L’art. 4, comma 12 ha una portata ben più limitata: una volta depurata la disciplina della contrattazione collettiva delle clausole regolanti la materia del trattamento di fine rapporto, ai sensi del comma 11, rimangono nondimeno i richiami agli istituti indicati nel precedente comma 10, quale appunto l’indennità di buonuscita, richiami che dopo la L. n. 297 del 1982, devono intendersi riferiti al trattamento di fine rapporto. L’interpretazione sostenuta dalla difesa della ricorrente, oltre ad essere contraria alla citata giurisprudenza di questa corte, finisce per predicare in sostanza una lettura del comma 12 che verrebbe a sovrapporsi e a schermare del tutto la portata del precedente comma 11 con un’inammissibile perdurante applicabilità di una disciplina contrattuale precedente contrastante con quella posta dalla L. n. 297 del 1982 quanto alla nozione onnicomprensiva di retribuzione. Cfr. Cass., sez. lav., 10 agosto 1999, n. 8559, che ha affermato che nel trattamento di fine rapporto spettante agli autoferrotranvieri a far tempo dall’1 giugno 1982 (data di entrata in vigore della L. n. 297 del 1982) la computabilità di tutti gli elementi retributivi a carattere continuativo, in applicazione dell’art. 2120 cod. civ. – che, anche nel testo modificato dall’art. 1 della legge anzidetta, ribadisce il principio della omnicomprensività riferito ad ogni erogazione non occasionale, facendo tuttavia salva la diversa previsione dei contratti collettivi – può essere esclusa solo in virtù di disposizioni contrattuali successive alla legge medesima, poichè tutte le precedenti disposizioni legislative e collettive regolanti la materia del trattamento di fine rapporto sono state rispettivamente abrogate e dichiarate nulle dall’art. 4, commi 10 e 11, della legge stessa (e non sono suscettibili di reviviscenza in forza del nuovo testo dell’art. 2120 cit., comma 2) e poichè in tal senso depone il principio generale di irretroattività della legge.

Cfr. anche Cass., sez. lav., 18 luglio 1995, n. 7774; 24 giugno 1995, n. 7185.

2.3. Quanto poi al secondo motivo di ricorso, che riguarda il periodo precedente la L. n. 297 del 1982, la giurisprudenza di questa corte (ex plurimis (Cass., sez. 6^, 21 dicembre 2010, n. 25904) ha più volte affermato che il principio enunciato dalla Corte costituzionale con le sentenze n. 140 del 1971 e n. 124 del 1975, secondo cui la retribuzione da prendere a base del calcolo dell’indennità di buonuscita del personale autoferrotramviario senza diritto a pensione (artt. 26 e 27, all.
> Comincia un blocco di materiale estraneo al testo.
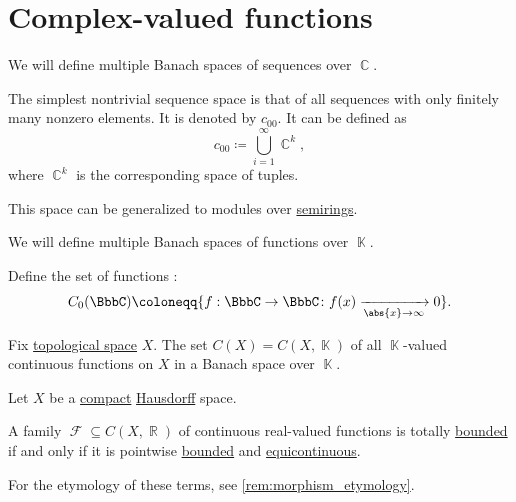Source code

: \section{Complex-valued functions}\label{sec:complex_valued_functions}

\begin{definition}\label{def:sequence_spaces}
  We will define multiple Banach spaces of sequences over \( \BbbC \).

  \begin{thmenum}
     The simplest nontrivial sequence space is that of all sequences with only finitely many nonzero elements. It is denoted by \( c_{00} \). It can be defined as
    \begin{equation*}
      c_{00} \coloneqq \bigcup_{i=1}^\infty \BbbC^k,
    \end{equation*}
    where \( \BbbC^k \) is the corresponding space of tuples.

    This space can be generalized to modules over \hyperref[def:module]{semirings}.
  \end{thmenum}
\end{definition}

\begin{definition}\label{def:function_spaces}
  We will define multiple Banach spaces of functions over \( \BbbK \).

  \begin{thmenum}
     Define the set of functions :
    \begin{equation*}
      C_0(\BbbC) \coloneqq \{ f: \BbbC \to \BbbC \colon f(x) \xrightarrow[\abs{x} \to \infty]{} 0 \}.
    \end{equation*}

     Fix \hyperref[def:topological_space]{topological space} \( X \). The set \( C(X) = C(X, \BbbK) \) of all \( \BbbK \)-valued continuous functions on \( X \) in a Banach space over \( \BbbK \).
  \end{thmenum}
\end{definition}

\begin{theorem}\label{thm:arzela_ascoli}
  Let \( X \) be a \hyperref[def:compact_space]{compact} \hyperref[def:separation_axioms/T2]{Hausdorff} space.

  A family \( \mscrF \subseteq C(X, \BbbR) \) of continuous real-valued functions is totally \hyperref[def:totally_bounded_set]{bounded} if and only if it is pointwise \hyperref[def:bounded_function/pointwise]{bounded} and \hyperref[def:function_set_continuity/equicontinuous]{equicontinuous}.
\end{theorem}

\begin{definition}\label{def:holomorphic_function}
\end{definition}
\begin{comments}
  \item For the etymology of these terms, see \cref{rem:morphism_etymology}.
\end{comments}

\begin{definition}\label{def:biholomorphic_function}
\end{definition}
A), R.D. 8 gennaio 1931, n. 148) deve intendersi in senso onnicomprensivo, secondo i criteri fissati per l’indennità di anzianità dagli artt. 2120 e 2121 cod. civ., trova applicazione anche riguardo alla indennità di buonuscita prevista dalla contrattazione collettiva in favore del personale autoferrotranviario con diritto a pensione, la quale ha anch’essa la medesima natura e funzione dell’indennità di anzianità, con la conseguente nullità (ai sensi dell’art. 1419 c.p.c., comma 2) di clausole contrattuali esclusive della computabilità di emolumenti di natura retributiva.
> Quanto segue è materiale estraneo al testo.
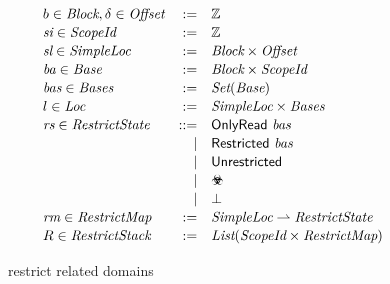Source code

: \begin{figure}[htb]
\[\def\arraystretch{1.1}
\begin{array}{lrll}
    b \in \Block, \delta \in \Offset            &   :=          & \Intdomain                                                      & \\
    \Scopeidvar \in \Scopeid                    &   :=          & \Intdomain                                                      & \\
    \Simplelocvar \in \Simpleloc                &   :=          & \Block \times \Offset                                           & \\
    \Basevar \in \Base                          &   :=          & \Block \times \Scopeid                                          & \\
    \Basesvar \in \Bases                        &   :=          & \Set{\Base}                                                     & \\
    l \in \Loc                                  &   :=          & \Simpleloc \times \Bases                                        & \\
    \Restrictstatevar \in \Restrictstate        &   \bnfdef     & \onlyread{\Basesvar}                                               & \\
                                                &   |           & \restricted{\Basesvar}                                             & \\
                                                &   |           & \unrestricted                                                   & \\
                                                &   |           & \rsub                                                           & \\
                                                &   |           & \bot                                                            & \\
    \Restrictmapvar \in \Restrictmap            &   :=          & \Simpleloc \rightharpoonup \Restrictstate                           & \\
    R \in \Restrictstack                        &   :=          & \List{\Scopeid \times \Restrictmap}                             &
\end{array}
\]
\caption{\cink{} restrict related domains}
\label{fig:cink-domains}
\end{figure}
3. Gli altri motivi del ricorso, che contestano il carattere continuativo dell’erogazione di alcuni emolumenti e la loro quantificazione, attengono ad elementi di fatto della controversia il cui accertamento è devoluto al giudice di merito. Tale apprezzamento ha operato la corte d’appello con motivazione sufficiente e non contraddittoria sicchè i motivi sono inammissibili.

4. Il ricorso va quindi nel suo complesso rigettato.

Alla soccombenza consegue la condanna del ricorrente al pagamento delle spese processuali di questo giudizio di cassazione nella misura liquidata in dispositivo.

P.Q.M.

La Corte rigetta il ricorso; condanna la ricorrente al pagamento delle spese di questo giudizio di cassazione liquidate in Euro 50,00 oltre Euro 3.000,00 (tremila/00) per onorario d’avvocato ed oltre IVA, CPA e spese generali.

Così deciso in Roma, il 29 novembre 2011.